Algo semelhante ocorreu aqui nos EUA, onde moro. Por muito tempo —tempo pandêmico, logo denso— a necessidade de limitar a circulação de pessoas para frear as cadeias de transmissão do vírus foi negada. O uso de máscaras se tornou objeto de embates políticos, as medidas de distanciamento social foram rechaçadas por uma parte da população, incitada pelo então presidente Donald Trump. Houve descontrole da pandemia e mais de meio milhão de pessoas morreram. Muitas das que sobreviveram e se “recuperaram” hoje vivem o calvário da covid-19 crônica, isto é, da convivência com sintomas debilitantes que jamais desapareceram ainda que tenham se livrado do vírus. Apesar dos números pavorosos da epidemia nos Estados Unidos durante a Administração Trump, planos de vacinação foram preparados, financiamentos para o desenvolvimento de vacinas e medicamentos foram concedidos pelo governo. Além disso, os Estados Unidos jamais enfrentaram a situação que vive hoje o Brasil. Estados colapsaram, sim. Contudo, havia recursos em outros Estados que podiam ser deslocados para os mais necessitados. Profissionais de saúde viajaram de uma parte do país a outra, ventiladores mecânicos foram emprestados, equipamentos hospitalares em geral foram compartilhados. Dessa forma, cenas como as de Manaus, de pessoas morrendo por falta de oxigênio, de pessoas intubadas sem sedativos nos corredores dos hospitais, foram evitadas.

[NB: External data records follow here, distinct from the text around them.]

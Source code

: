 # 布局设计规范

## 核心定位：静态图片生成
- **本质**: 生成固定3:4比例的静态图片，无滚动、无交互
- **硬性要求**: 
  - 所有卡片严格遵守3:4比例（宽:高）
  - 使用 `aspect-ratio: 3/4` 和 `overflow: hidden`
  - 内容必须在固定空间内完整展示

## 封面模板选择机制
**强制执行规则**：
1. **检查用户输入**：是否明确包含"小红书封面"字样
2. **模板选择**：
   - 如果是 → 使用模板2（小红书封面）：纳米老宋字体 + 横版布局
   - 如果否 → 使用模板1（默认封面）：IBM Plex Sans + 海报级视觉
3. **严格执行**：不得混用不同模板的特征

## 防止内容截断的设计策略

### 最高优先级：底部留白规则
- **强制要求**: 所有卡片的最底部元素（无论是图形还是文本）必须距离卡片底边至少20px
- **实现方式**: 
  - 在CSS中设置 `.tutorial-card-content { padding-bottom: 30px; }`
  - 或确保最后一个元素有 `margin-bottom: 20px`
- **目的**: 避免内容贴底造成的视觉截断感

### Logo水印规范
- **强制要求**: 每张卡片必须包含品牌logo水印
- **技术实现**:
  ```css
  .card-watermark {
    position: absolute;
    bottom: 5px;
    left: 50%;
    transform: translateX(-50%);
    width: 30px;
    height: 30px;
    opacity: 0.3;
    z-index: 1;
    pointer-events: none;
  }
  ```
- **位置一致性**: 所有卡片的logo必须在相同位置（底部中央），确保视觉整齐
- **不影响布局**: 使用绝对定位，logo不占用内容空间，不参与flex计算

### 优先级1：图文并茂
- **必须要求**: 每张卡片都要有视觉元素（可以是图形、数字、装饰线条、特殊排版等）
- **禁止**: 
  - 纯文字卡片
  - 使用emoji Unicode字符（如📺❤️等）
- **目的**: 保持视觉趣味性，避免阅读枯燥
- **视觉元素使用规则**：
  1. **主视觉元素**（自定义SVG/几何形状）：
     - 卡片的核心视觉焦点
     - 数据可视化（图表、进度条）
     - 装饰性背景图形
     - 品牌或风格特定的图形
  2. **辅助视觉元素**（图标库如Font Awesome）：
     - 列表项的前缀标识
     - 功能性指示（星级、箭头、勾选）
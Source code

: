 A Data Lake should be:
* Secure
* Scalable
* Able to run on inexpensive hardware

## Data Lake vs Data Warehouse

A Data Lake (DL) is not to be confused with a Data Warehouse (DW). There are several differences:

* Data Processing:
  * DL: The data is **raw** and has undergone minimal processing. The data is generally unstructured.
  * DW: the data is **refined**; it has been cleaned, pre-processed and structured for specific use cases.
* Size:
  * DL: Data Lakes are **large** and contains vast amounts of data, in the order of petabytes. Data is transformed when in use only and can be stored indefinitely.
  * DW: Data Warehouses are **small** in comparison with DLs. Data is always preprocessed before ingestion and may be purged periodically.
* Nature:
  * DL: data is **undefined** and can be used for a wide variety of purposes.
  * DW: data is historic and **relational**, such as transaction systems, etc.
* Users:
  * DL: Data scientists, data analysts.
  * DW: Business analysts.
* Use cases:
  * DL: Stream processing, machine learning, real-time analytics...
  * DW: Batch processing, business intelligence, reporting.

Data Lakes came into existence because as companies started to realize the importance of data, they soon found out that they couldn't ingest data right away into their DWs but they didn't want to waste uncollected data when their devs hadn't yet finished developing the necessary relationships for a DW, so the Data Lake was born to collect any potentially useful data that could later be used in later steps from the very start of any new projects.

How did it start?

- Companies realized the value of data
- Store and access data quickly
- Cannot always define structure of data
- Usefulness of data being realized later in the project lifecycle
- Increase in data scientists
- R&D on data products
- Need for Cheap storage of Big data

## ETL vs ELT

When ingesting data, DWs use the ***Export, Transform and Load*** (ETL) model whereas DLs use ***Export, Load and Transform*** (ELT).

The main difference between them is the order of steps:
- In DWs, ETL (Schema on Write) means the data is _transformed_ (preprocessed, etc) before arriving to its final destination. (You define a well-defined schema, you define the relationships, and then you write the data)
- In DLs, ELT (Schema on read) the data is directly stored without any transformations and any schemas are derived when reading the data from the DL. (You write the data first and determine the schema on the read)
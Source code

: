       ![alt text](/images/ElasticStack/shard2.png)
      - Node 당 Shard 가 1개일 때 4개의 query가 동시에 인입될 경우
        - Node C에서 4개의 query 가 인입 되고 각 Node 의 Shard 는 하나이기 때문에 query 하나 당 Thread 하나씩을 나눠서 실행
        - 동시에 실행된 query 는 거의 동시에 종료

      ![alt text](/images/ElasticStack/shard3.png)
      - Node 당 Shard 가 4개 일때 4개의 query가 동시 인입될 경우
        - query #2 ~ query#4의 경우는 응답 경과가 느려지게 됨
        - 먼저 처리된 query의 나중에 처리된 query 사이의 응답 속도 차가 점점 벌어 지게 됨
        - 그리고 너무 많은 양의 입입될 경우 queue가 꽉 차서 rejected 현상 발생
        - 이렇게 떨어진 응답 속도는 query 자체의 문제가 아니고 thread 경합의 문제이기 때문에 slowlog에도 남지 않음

Entendam: hoje não há recursos hospitalares em qualquer parte do país que possam ser compartilhados. Quando todos os Estados colapsam simultaneamente, foi-se a capacidade de uns ajudarem os outros. O país inteiro asfixia não apenas por ter ignorado aquele que seria o seu destino ante o descaso, ou mesmo a política intencional de deixar morrer do Governo Bolsonaro, mas porque continua preso na armadilha de que a economia importa mais do que as vidas que a sustentam. Não fosse assim, teríamos medidas de lockdown —não as medidas disfarçadas de lockdown que fizemos em 2020, mas as de verdade— no país inteiro. Essas medidas estariam sendo defendidas por todos: governadores, prefeitos, pela população.

E o que são, realmente, essas medidas? Em poucas palavras, o fechamento do país. Todos os serviços e estabelecimentos não essenciais precisam fechar. A circulação de pessoas precisa ser severamente limitada. O uso de máscaras tem de ser obrigatório, e penalidades para quem infringir essas ordens devem ser postas em prática. Vários países fizeram isso, e não só as economias mais avançadas. Países como a Índia adotaram multas severas para quem não utilizasse máscaras em locais públicos, outros fizeram o mesmo. Afetado hoje, inclusive, por variantes mais agressivas do vírus —mais transmissíveis ou até mais letais, duas delas surgidas no Brasil— o país não tem tempo a perder. Mas perde tempo.

O Brasil perde tempo com a discussão sobre o lockdown e perde tempo ao propor um auxílio emergencial completamente inadequado. Não é possível fechar o país sem o auxílio emergencial. O auxílio não é apenas uma medida econômica, mas uma medida de saúde pública. No entanto, o Governo brasileiro deixou o auxílio acabar quando já estava claro que a pandemia iria piorar e hoje oferece de 150 a 375 reais mensais para as famílias de baixa renda e para a população vulnerável. O custo médio da cesta básica no Brasil —e a cesta básica contém realmente isso, o básico do básico —é de mais de 500 reais. Como que as pessoas que precisam ter meios para sobreviver sem ir aos seus locais de trabalho serão capazes de se alimentar com menos da metade do valor da cesta básica? O auxílio proposto é de baixo valor para preservar as contas públicas brasileiras, assim nos dizem. Pergunto-me desde quando as contas públicas brasileiras passaram a ser mais importantes do que a maior crise sanitária já vista no país segundo a Fundação Oswaldo Cruz.

Encerro respondendo a minha própria pergunta: as contas públicas são soberanas porque nós teimamos em separar a economia e a saúde. Esse é o caminho do colapso e é nele que nos encontramos.